━━ SOURCE MATERIAL ━━

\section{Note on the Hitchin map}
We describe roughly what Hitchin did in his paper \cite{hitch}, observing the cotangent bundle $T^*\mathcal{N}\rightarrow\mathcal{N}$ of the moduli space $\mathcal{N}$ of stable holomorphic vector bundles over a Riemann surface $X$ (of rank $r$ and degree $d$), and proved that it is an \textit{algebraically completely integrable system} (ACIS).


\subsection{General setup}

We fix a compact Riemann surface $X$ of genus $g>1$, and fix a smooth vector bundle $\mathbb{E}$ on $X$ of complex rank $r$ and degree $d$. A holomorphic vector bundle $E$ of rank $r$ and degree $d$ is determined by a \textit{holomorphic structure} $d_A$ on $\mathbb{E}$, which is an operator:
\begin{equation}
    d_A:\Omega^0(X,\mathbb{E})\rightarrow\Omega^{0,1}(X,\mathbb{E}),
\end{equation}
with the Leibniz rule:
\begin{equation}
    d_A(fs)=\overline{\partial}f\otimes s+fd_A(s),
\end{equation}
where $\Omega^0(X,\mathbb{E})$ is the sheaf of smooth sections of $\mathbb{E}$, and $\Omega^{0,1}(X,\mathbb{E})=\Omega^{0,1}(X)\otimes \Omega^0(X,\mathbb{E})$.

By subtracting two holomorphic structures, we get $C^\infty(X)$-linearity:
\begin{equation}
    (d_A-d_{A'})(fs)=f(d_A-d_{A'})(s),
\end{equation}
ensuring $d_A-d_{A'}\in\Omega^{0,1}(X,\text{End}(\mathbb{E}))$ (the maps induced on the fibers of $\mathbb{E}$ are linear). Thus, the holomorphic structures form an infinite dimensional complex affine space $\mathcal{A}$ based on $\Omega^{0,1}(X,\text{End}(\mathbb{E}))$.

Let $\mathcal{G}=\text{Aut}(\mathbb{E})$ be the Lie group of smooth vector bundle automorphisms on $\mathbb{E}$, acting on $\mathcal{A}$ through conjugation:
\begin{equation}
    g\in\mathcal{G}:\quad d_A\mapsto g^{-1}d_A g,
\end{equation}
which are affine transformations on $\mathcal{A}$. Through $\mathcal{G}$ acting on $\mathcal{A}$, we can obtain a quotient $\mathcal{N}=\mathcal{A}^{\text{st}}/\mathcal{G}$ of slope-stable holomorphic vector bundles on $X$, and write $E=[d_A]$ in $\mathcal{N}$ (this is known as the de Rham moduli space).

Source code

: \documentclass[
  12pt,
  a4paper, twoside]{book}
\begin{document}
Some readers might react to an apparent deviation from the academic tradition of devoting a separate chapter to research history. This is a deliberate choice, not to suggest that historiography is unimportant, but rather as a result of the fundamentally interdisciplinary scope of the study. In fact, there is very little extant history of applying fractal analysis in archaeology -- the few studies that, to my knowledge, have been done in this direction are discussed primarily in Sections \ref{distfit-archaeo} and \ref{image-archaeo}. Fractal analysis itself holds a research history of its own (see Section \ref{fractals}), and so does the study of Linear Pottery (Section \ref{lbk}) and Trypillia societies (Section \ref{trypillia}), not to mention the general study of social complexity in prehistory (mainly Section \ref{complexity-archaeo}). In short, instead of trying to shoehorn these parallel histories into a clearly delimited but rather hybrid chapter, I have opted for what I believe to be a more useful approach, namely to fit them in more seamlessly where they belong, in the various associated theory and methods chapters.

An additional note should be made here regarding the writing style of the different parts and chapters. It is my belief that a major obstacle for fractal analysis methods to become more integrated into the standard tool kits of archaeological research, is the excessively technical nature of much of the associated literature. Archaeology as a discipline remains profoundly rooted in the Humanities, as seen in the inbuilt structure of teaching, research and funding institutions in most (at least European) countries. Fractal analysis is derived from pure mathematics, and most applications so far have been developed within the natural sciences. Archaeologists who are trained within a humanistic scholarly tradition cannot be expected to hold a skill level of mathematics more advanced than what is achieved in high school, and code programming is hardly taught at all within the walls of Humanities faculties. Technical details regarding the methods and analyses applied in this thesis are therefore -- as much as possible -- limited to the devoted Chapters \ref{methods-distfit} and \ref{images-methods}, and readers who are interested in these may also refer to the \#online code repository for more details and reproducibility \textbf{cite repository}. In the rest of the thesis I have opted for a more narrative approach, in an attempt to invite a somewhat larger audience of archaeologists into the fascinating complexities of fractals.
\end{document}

━━━

▸ TASK DETAILS: How many lines above include the word "otimes"? Answer with the number alone.

▸ SOLUTION BELOW: 2